Como o classista só pode ser reeleito uma vez, Sampaio conseguiu burlar a lei nomeando os juizes para postos diferentes a cada mandato (que dura três anos): em um o classista atuava como represente dos patrões, num outro dos empregados, num terceiro entrava como titular, depois como suplente.
Graças a esse expediente, dos 66 que participam desse "trem da alegria", vinte foram reconduzidos mais de duas vezes. O recordista é Anísio Gonçalves Viana, que com a nova nomeação do amigo Sampaio, ocupará o posto de juiz classista pela sexta vez.
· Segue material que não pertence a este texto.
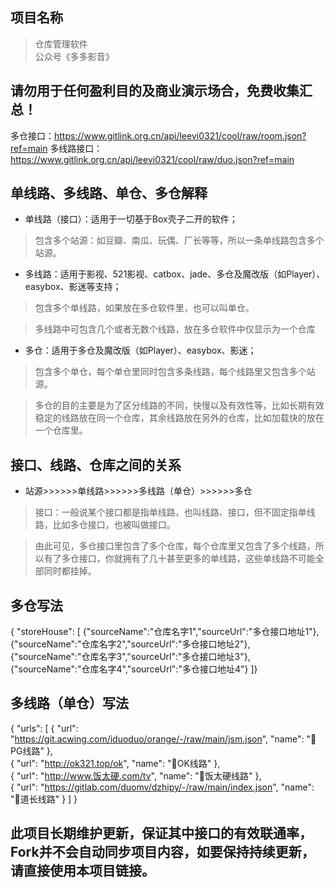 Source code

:## 项目名称
> 仓库管理软件  
> 公众号《多多影音》

## 请勿用于任何盈利目的及商业演示场合，免费收集汇总！

多仓接口：https://www.gitlink.org.cn/api/leevi0321/cool/raw/room.json?ref=main
多线路接口：https://www.gitlink.org.cn/api/leevi0321/cool/raw/duo.json?ref=main

## 单线路、多线路、单仓、多仓解释
* 单线路（接口）：适用于一切基于Box壳子二开的软件；

> 包含多个站源：如豆瓣、南瓜、玩偶、厂长等等，所以一条单线路包含多个站源。


* 多线路：适用于影视、521影视、catbox、jade、多仓及魔改版（如Player）、easybox、影迷等支持；

> 包含多个单线路，如果放在多仓软件里，也可以叫单仓。

> 多线路中可包含几个或者无数个线路，放在多仓软件中仅显示为一个仓库


* 多仓：适用于多仓及魔改版（如Player）、easybox、影迷；

> 包含多个单仓，每个单仓里同时包含多条线路，每个线路里又包含多个站源。

>多仓的目的主要是为了区分线路的不同，快慢以及有效性等，比如长期有效稳定的线路放在同一个仓库，其余线路放在另外的仓库，比如加载快的放在一个仓库里。



## 接口、线路、仓库之间的关系

* 站源>>>>>>单线路>>>>>>多线路（单仓）>>>>>>多仓

>接口：一般说某个接口都是指单线路，也叫线路、接口，但不固定指单线路，比如多仓接口，也被叫做接口。

> 由此可见，多仓接口里包含了多个仓库，每个仓库里又包含了多个线路，所以有了多仓接口，你就拥有了几十甚至更多的单线路，这些单线路不可能全部同时都挂掉。

## 多仓写法
{
"storeHouse": [
{"sourceName":"仓库名字1","sourceUrl":"多仓接口地址1"},
{"sourceName":"仓库名字2","sourceUrl":"多仓接口地址2"},
{"sourceName":"仓库名字3","sourceUrl":"多仓接口地址3"},
{"sourceName":"仓库名字4","sourceUrl":"多仓接口地址4"}
]}

## 多线路（单仓）写法
{
"urls": 
    [
        {
            "url": "https://git.acwing.com/iduoduo/orange/-/raw/main/jsm.json",
            "name": "🚀PG线路"
        }, 	
        {
            "url": "http://ok321.top/ok",
            "name": "🚀OK线路"
        }, 		
        {
            "url": "http://www.饭太硬.com/tv",
            "name": "🚀饭太硬线路"
        },          	
        {
            "url": "https://gitlab.com/duomv/dzhipy/-/raw/main/index.json",
            "name": "🚀道长线路"
        }
	]
}	
## 此项目长期维护更新，保证其中接口的有效联通率，Fork并不会自动同步项目内容，如要保持持续更新，请直接使用本项目链接。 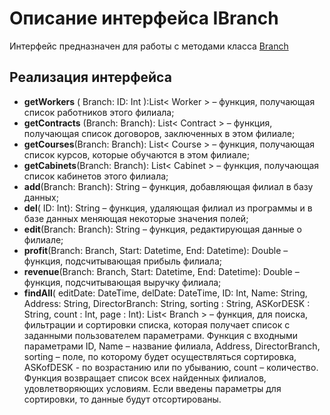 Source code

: # Описание интерфейса IBranch
Интерфейс предназначен для работы с методами класса [Branch](https://github.com/saramampco/oop/blob/master/docs/Client.md)

## Реализация интерфейса

* **getWorkers** ( Branch: ID: Int ):List< Worker > – функция, получающая список работников этого филиала;
* **getContracts** (Branch: Branch): List< Contract > – функция, получающая список договоров, заключенных в этом филиале;
* **getCourses**(Branch: Branch): List< Course > – функция, получающая список курсов, которые обучаются в этом филиале;
* **getCabinets**(Branch: Branch): List< Cabinet > – функция, получающая список кабинетов этого филиала;
* **add**(Branch: Branch): String – функция, добавляющая филиал в базу данных;
* **del**( ID: Int): String –  функция, удаляющая филиал из программы и в базе данных меняющая некоторые значения полей;
* **edit**(Branch: Branch): String – функция, редактирующая данные о филиале;
* **profit**(Branch: Branch,  Start: Datetime, End: Datetime): Double – функция, подсчитывающая прибыль филиала;
* **revenue**(Branch: Branch, Start: Datetime, End: Datetime): Double – функция, подсчитывающая выручку филиала;
* **findAll**( editDate:	DateTime, delDate:	DateTime, ID: Int, Name: String, Address: String, DirectorBranch: String,  sorting : String, ASKorDESK : String,  count : Int, page : Int): List< Branch > – функция, для поиска, фильтрации и сортировки списка, которая получает список с заданными пользователем параметрами.
Функция с входными параметрами ID, Name – название филиала, Address, DirectorBranch, sorting – поле, по которому будет осуществляться сортировка, ASKofDESK - по возрастанию или по убыванию,  count – количество.  Функция возвращает список всех найденных филиалов, удовлетворяющих условиям. Если введены параметры для сортировки, то данные будут отсортированы.
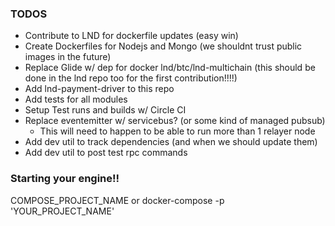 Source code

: ### TODOS

- Contribute to LND for dockerfile updates (easy win)
- Create Dockerfiles for Nodejs and Mongo (we shouldnt trust public images in the future)
- Replace Glide w/ dep for docker lnd/btc/lnd-multichain (this should be done in the lnd repo too for the first contribution!!!!)
- Add lnd-payment-driver to this repo
- Add tests for all modules
- Setup Test runs and builds w/ Circle CI
- Replace eventemitter w/ servicebus? (or some kind of managed pubsub)
  - This will need to happen to be able to run more than 1 relayer node
- Add dev util to track dependencies (and when we should update them)
- Add dev util to post test rpc commands


### Starting your engine!!

COMPOSE_PROJECT_NAME or docker-compose -p 'YOUR_PROJECT_NAME'
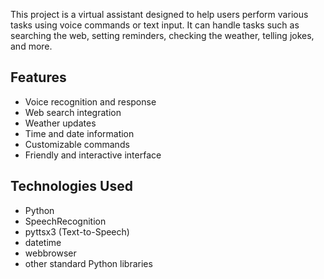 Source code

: This project is a virtual assistant designed to help users perform various tasks using voice commands or text input. It can handle tasks such as searching the web, setting reminders, checking the weather, telling jokes, and more.

## Features

- Voice recognition and response
- Web search integration
- Weather updates
- Time and date information
- Customizable commands
- Friendly and interactive interface

## Technologies Used

- Python
- SpeechRecognition
- pyttsx3 (Text-to-Speech)
- datetime
- webbrowser
- other standard Python libraries
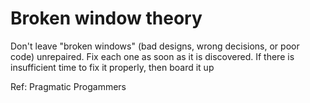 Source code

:# Broken window theory

Don't leave "broken windows" (bad designs, wrong decisions, or poor code) unrepaired. Fix each one as soon as it is discovered. If there is insufficient time to fix it properly, then board it up

Ref: Pragmatic Progammers

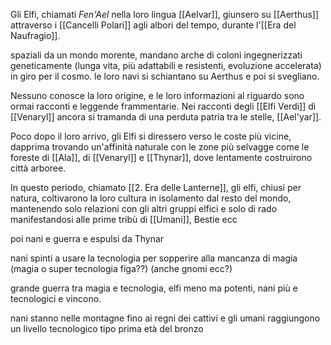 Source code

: Gli Elfi, chiamati *Fen'Ael* nella loro lingua [[Aelvar]], giunsero su [[Aerthus]] attraverso i [[Cancelli Polari]] agli albori del tempo, durante l'[[Era del Naufragio]].

spaziali da un mondo morente, mandano arche di coloni ingegnerizzati geneticamente (lunga vita, più adattabili e resistenti, evoluzione accelerata) in giro per il cosmo. le loro navi si schiantano su Aerthus e poi si svegliano.

Nessuno conosce la loro origine, e le loro informazioni al riguardo sono ormai racconti e leggende frammentarie. Nei racconti degli [[Elfi Verdi]] di [[Venaryl]] ancora si tramanda di una perduta patria tra le stelle, [[Ael'yar]].

Poco dopo il loro arrivo, gli Elfi si diressero verso le coste più vicine, dapprima trovando un'affinità naturale con le zone più selvagge come le foreste di [[Ala]], di [[Venaryl]] e [[Thynar]], dove lentamente costruirono città arboree.

In questo periodo, chiamato [[2. Era delle Lanterne]], gli elfi, chiusi per natura, coltivarono la loro cultura in isolamento dal resto del mondo, mantenendo solo relazioni con gli altri gruppi elfici e solo di rado manifestandosi alle prime tribù di [[Umani]], Bestie ecc

poi nani e guerra e espulsi da Thynar

nani spinti a usare la tecnologia per sopperire alla mancanza di magia (magia o super tecnologia figa??) (anche gnomi ecc?)

grande guerra tra magia e tecnologia, elfi meno ma potenti, nani più e tecnologici e vincono.

nani stanno nelle montagne fino ai regni dei cattivi e gli umani raggiungono un livello tecnologico tipo prima età del bronzo

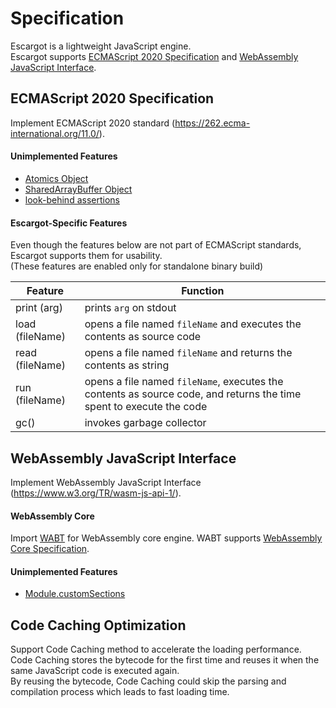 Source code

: # Specification

Escargot is a lightweight JavaScript engine.  
Escargot supports [ECMAScript 2020 Specification](https://262.ecma-international.org/11.0/) and [WebAssembly JavaScript Interface](https://www.w3.org/TR/wasm-js-api-1/).


## ECMAScript 2020 Specification
Implement ECMAScript 2020 standard (https://262.ecma-international.org/11.0/).

#### Unimplemented Features
* [Atomics Object](https://tc39.es/ecma262/#sec-atomics-object)
* [SharedArrayBuffer Object](https://tc39.es/ecma262/#sec-sharedarraybuffer-objects)
* [look-behind assertions](https://tc39.es/ecma262/#sec-assertion)

#### Escargot-Specific Features
Even though the features below are not part of ECMAScript standards, Escargot supports them for usability.  
(These features are enabled only for standalone binary build)

| Feature | Function |
| ------- | -------- |
| print (arg) | prints `arg` on stdout |
| load (fileName) | opens a file named `fileName` and executes the contents as source code |
| read (fileName) | opens a file named `fileName` and returns the contents as string |
| run (fileName) | opens a file named `fileName`, executes the contents as source code, and returns the time spent to execute the code |
| gc() | invokes garbage collector |


## WebAssembly JavaScript Interface
Implement WebAssembly JavaScript Interface (https://www.w3.org/TR/wasm-js-api-1/).

#### WebAssembly Core
Import [WABT](https://github.com/WebAssembly/wabt) for WebAssembly core engine.
WABT supports [WebAssembly Core Specification](https://www.w3.org/TR/wasm-core-1/).

#### Unimplemented Features
* [Module.customSections](https://www.w3.org/TR/wasm-js-api-1/#dom-module-customsections)


## Code Caching Optimization
Support Code Caching method to accelerate the loading performance.  
Code Caching stores the bytecode for the first time and reuses it when the same JavaScript code is executed again.  
By reusing the bytecode, Code Caching could skip the parsing and compilation process which leads to fast loading time.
A denuncia do caso foi feita pela Associação Nacional dos Magistrados da Justiça do Trabalho, com sede em Brasília. O dirigente da entidade, Gustavo Tadeu Alkimin, exibiu o Diario Oficial da Justiça do dia 19 de outubro onde foram publicadas as nomeações. Ele lembrou que depois que o posto de classista começou a ser questionado, há mais de um ano não ocorria no Brasil nenhuma nova nomeação do tipo. Alkimin pediu providências à Procuradoria da República requrendo a anulação das nomeações. O presidente do TRT baiano está viajando, segundo sua assessoria. A vice do TRT, juiza Conceição Martinelli, não quis comentar o caso alegando estar numa audiência.